Ответственный класс – это общественная группа, занимающаяся
исполнением и реализацией государственной российской власти, отвечающая за результаты этой всей
деятельности. В ответственный класс в
разное время входили социальные группы, различные по знатности, богатству,
социальному положению и иным ресурсам. Но это обязательно были люди активные, волевые, способные к управлению людьми и обществом в
целом.
Ответственный класс ведет себя как власть имеющие, и часто
представителей
ответственного класса причисляют к властям. Но это не так. Сам класс власти не
имеет, он наделяется властью, пока и поскольку он
выполняет приказы и указания
и отвечает за достигнутые результаты. Такие, казалось бы, естественные нынче понятия, как
права и обязанности, нерелевантны по отношению к ответственному классу и его деятельности.
Приказы выполняются, и возможности и ресурсы для
этого предоставляются. Но на что представители ответственного класса имеют право и что они обязаны делать –
сказать трудно.
Со времен Ивана Третьего в состав ответственного класса входил весь служилый класс, духовенство и
монашество, купечество и даже верхушка крестьянства
(в дальнейшем крестьянство, то есть большинство населения страны, было только управляемым и в состав
ответственного класса
входило лишь во времена войн и социальных потрясений). Это означало, что свою
деятельность люди воспринимали
не только как частную, но и как имеющую важное для страны значение, выводящее ее смысл
за личные интересы.
Интересно, что боярство, то есть группа богатых и родовитых
людей, доставшаяся России
от домонгольской, удельной Руси, в состав ответственного класса, как правило, не входило. Иначе говоря, бояре не
брали на себя ответственности за то, что происходило на Руси, к чему шло дело и
пр. Они как бы чувствовали себя свободными от
страны в целом и от управления ею.
Стоит отдельного описания ситуация
Смутного времени начала семнадцатого века, когда только массовое осознание населением России
себя как ответственного
класса спасло страну от распада и гибели.
Но, как и впоследствии,
этот эффект был недолговечен, хотя, может быть, в мирное и спокойное время иначе и не должно быть.
С точки зрения истории ответственного класса и управления
страной через него видно, какой же страшный удар в середине семнадцатого века нанес церковный раскол. С тех пор и, по сути дела, до самого
конца исторического существования царской России ответственный класс покинули
старообрядцы. Они как бы сняли
с себя ответственность за все, что происходит в стране, и занялись своими частными делами. Это касалось и
крестьянства, и купечества, и духовенства, и старообрядческого (практически это
означает – всего) казачества. Последствия этого были катастрофичны, и
управляемость страной стала сильно падать.
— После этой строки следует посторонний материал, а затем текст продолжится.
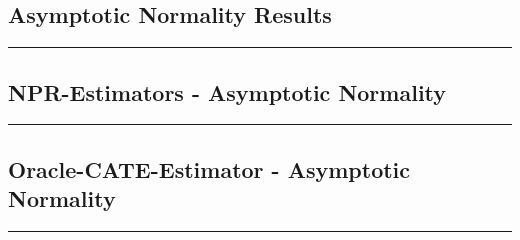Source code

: \subsection{Asymptotic Normality Results}
\hrule


\subsection{NPR-Estimators - Asymptotic Normality}
\hrule

\newpage
\subsection{Oracle-CATE-Estimator - Asymptotic Normality}
\hrule

\newpage
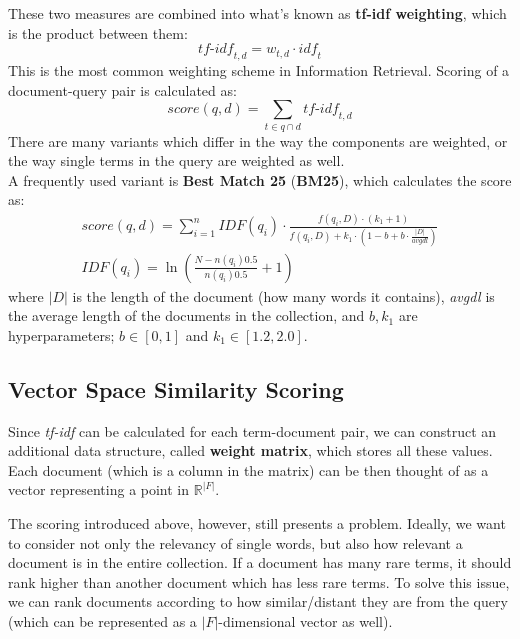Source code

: These two measures are combined into what's known as \textbf{tf-idf weighting}, which is the product between them:
\begin{equation*}
    \textit{tf-idf}_{t,d} = w_{t,d} \cdot \textit{idf}_t
\end{equation*}
This is the most common weighting scheme in Information Retrieval. Scoring of a document-query pair is calculated as:
\begin{equation*}
    \textit{score}(q,d) = \sum_{t \in q \cap d} \textit{tf-idf}_{t,d}
\end{equation*}
There are many variants which differ in the way the components are weighted, or the way single terms in the query are weighted as well. \\
A frequently used variant is \textbf{Best Match 25} (\textbf{BM25}), which calculates the score as:
\begin{gather*}
    \textit{score}(q,d) = \sum_{i=1}^n IDF(q_i) \cdot \frac{f(q_i, D) \cdot (k_1 + 1)}{f(q_i, D) + k_1 \cdot (1 - b + b \cdot \frac{|D|}{\textit{avgdl}})} \\
    IDF(q_i) = \ln \left( \frac{N - n(q_i)  0.5}{n(q_i)  0.5} + 1 \right)
\end{gather*}
where $|D|$ is the length of the document (how many words it contains), \textit{avgdl} is the average length of the documents in the collection, and $b, k_1$ are hyperparameters; $b \in [0,1]$ and $k_1 \in [1.2,2.0]$.

\subsection{Vector Space Similarity Scoring}

Since \textit{tf-idf} can be calculated for each term-document pair, we can construct an additional data structure, called \textbf{weight matrix}, which stores all these values. Each document (which is a column in the matrix) can be then thought of as a vector representing a point in $\mathbb{R}^{|F|}$.

The scoring introduced above, however, still presents a problem. Ideally, we want to consider not only the relevancy of single words, but also how relevant a document is in the entire collection. If a document has many rare terms, it should rank higher than another document which has less rare terms. To solve this issue, we can rank  documents according to how similar/distant they are from the query (which can be represented as a $|F|$-dimensional vector as well).

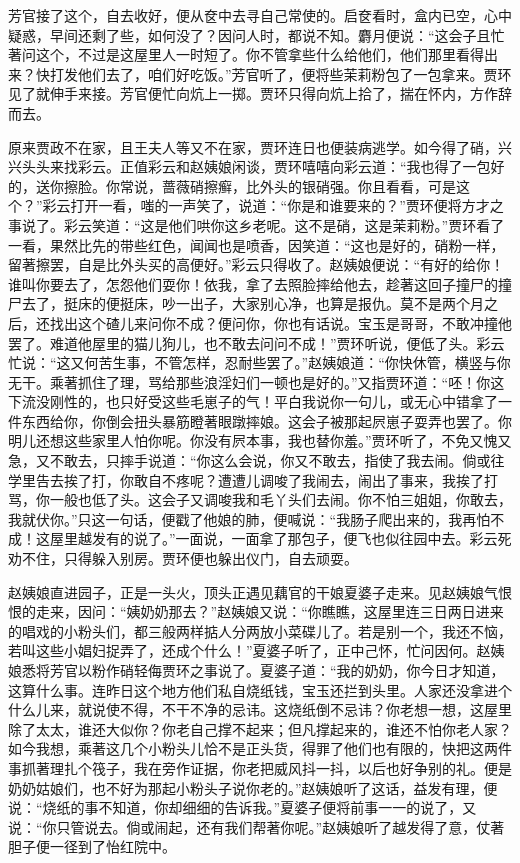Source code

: \begin{parag}
    芳官接了这个，自去收好，便从奁中去寻自己常使的。启奁看时，盒内已空，心中疑惑，早间还剩了些，如何没了？因问人时，都说不知。麝月便说：“这会子且忙著问这个，不过是这屋里人一时短了。你不管拿些什么给他们，他们那里看得出来？快打发他们去了，咱们好吃饭。”芳官听了，便将些茉莉粉包了一包拿来。贾环见了就伸手来接。芳官便忙向炕上一掷。贾环只得向炕上拾了，揣在怀内，方作辞而去。
\end{parag}


\begin{parag}
    原来贾政不在家，且王夫人等又不在家，贾环连日也便装病逃学。如今得了硝，兴兴头头来找彩云。正值彩云和赵姨娘闲谈，贾环嘻嘻向彩云道：“我也得了一包好的，送你擦脸。你常说，蔷薇硝擦癣，比外头的银硝强。你且看看，可是这个？”彩云打开一看，嗤的一声笑了，说道：“你是和谁要来的？”贾环便将方才之事说了。彩云笑道：“这是他们哄你这乡老呢。这不是硝，这是茉莉粉。”贾环看了一看，果然比先的带些红色，闻闻也是喷香，因笑道：“这也是好的，硝粉一样，留著擦罢，自是比外头买的高便好。”彩云只得收了。赵姨娘便说：“有好的给你！谁叫你要去了，怎怨他们耍你！依我，拿了去照脸摔给他去，趁著这回子撞尸的撞尸去了，挺床的便挺床，吵一出子，大家别心净，也算是报仇。莫不是两个月之后，还找出这个碴儿来问你不成？便问你，你也有话说。宝玉是哥哥，不敢冲撞他罢了。难道他屋里的猫儿狗儿，也不敢去问问不成！”贾环听说，便低了头。彩云忙说：“这又何苦生事，不管怎样，忍耐些罢了。”赵姨娘道：“你快休管，横竖与你无干。乘著抓住了理，骂给那些浪淫妇们一顿也是好的。”又指贾环道：“呸！你这下流没刚性的，也只好受这些毛崽子的气！平白我说你一句儿，或无心中错拿了一件东西给你，你倒会扭头暴筋瞪著眼蹾摔娘。这会子被那起屄崽子耍弄也罢了。你明儿还想这些家里人怕你呢。你没有屄本事，我也替你羞。”贾环听了，不免又愧又急，又不敢去，只摔手说道：“你这么会说，你又不敢去，指使了我去闹。倘或往学里告去挨了打，你敢自不疼呢？遭遭儿调唆了我闹去，闹出了事来，我挨了打骂，你一般也低了头。这会子又调唆我和毛丫头们去闹。你不怕三姐姐，你敢去，我就伏你。”只这一句话，便戳了他娘的肺，便喊说：“我肠子爬出来的，我再怕不成！这屋里越发有的说了。”一面说，一面拿了那包子，便飞也似往园中去。彩云死劝不住，只得躲入别房。贾环便也躲出仪门，自去顽耍。
\end{parag}


\begin{parag}
    赵姨娘直进园子，正是一头火，顶头正遇见藕官的干娘夏婆子走来。见赵姨娘气恨恨的走来，因问：“姨奶奶那去？”赵姨娘又说：“你瞧瞧，这屋里连三日两日进来的唱戏的小粉头们，都三般两样掂人分两放小菜碟儿了。若是别一个，我还不恼，若叫这些小娼妇捉弄了，还成个什么！”夏婆子听了，正中己怀，忙问因何。赵姨娘悉将芳官以粉作硝轻侮贾环之事说了。夏婆子道：“我的奶奶，你今日才知道，这算什么事。连昨日这个地方他们私自烧纸钱，宝玉还拦到头里。人家还没拿进个什么儿来，就说使不得，不干不净的忌讳。这烧纸倒不忌讳？你老想一想，这屋里除了太太，谁还大似你？你老自己撑不起来；但凡撑起来的，谁还不怕你老人家？如今我想，乘著这几个小粉头儿恰不是正头货，得罪了他们也有限的，快把这两件事抓著理扎个筏子，我在旁作证据，你老把威风抖一抖，以后也好争别的礼。便是奶奶姑娘们，也不好为那起小粉头子说你老的。”赵姨娘听了这话，益发有理，便说：“烧纸的事不知道，你却细细的告诉我。”夏婆子便将前事一一的说了，又说：“你只管说去。倘或闹起，还有我们帮著你呢。”赵姨娘听了越发得了意，仗著胆子便一径到了怡红院中。
\end{parag}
Довольно распространена точка зрения, по которой Петр
Первый считается «революционером на троне», железной рукой прогрессирующим
страну, придумавшим новый способ управления страной, поднявшим Россию на дыбы и т. д.
При этом забывается, что Петр получил страну в виде развалин и осколков, со
слабеющим и
исчезающим ответственным классом, расползающимся во все стороны населением, становящимся все более частным. Страной действительно невозможно было управлять,
опираться власти становилось просто не на кого, отдавать приказы – некому. И Петр в такой аварийной ситуации стал создавать новый
ответственный класс, на который он мог бы опираться и посылать его решать военные и управленческие задачи.
Таким классом стала небольшая, но очень энергичная группа землевладельцев,
получавшая земли и награды за царскую службу.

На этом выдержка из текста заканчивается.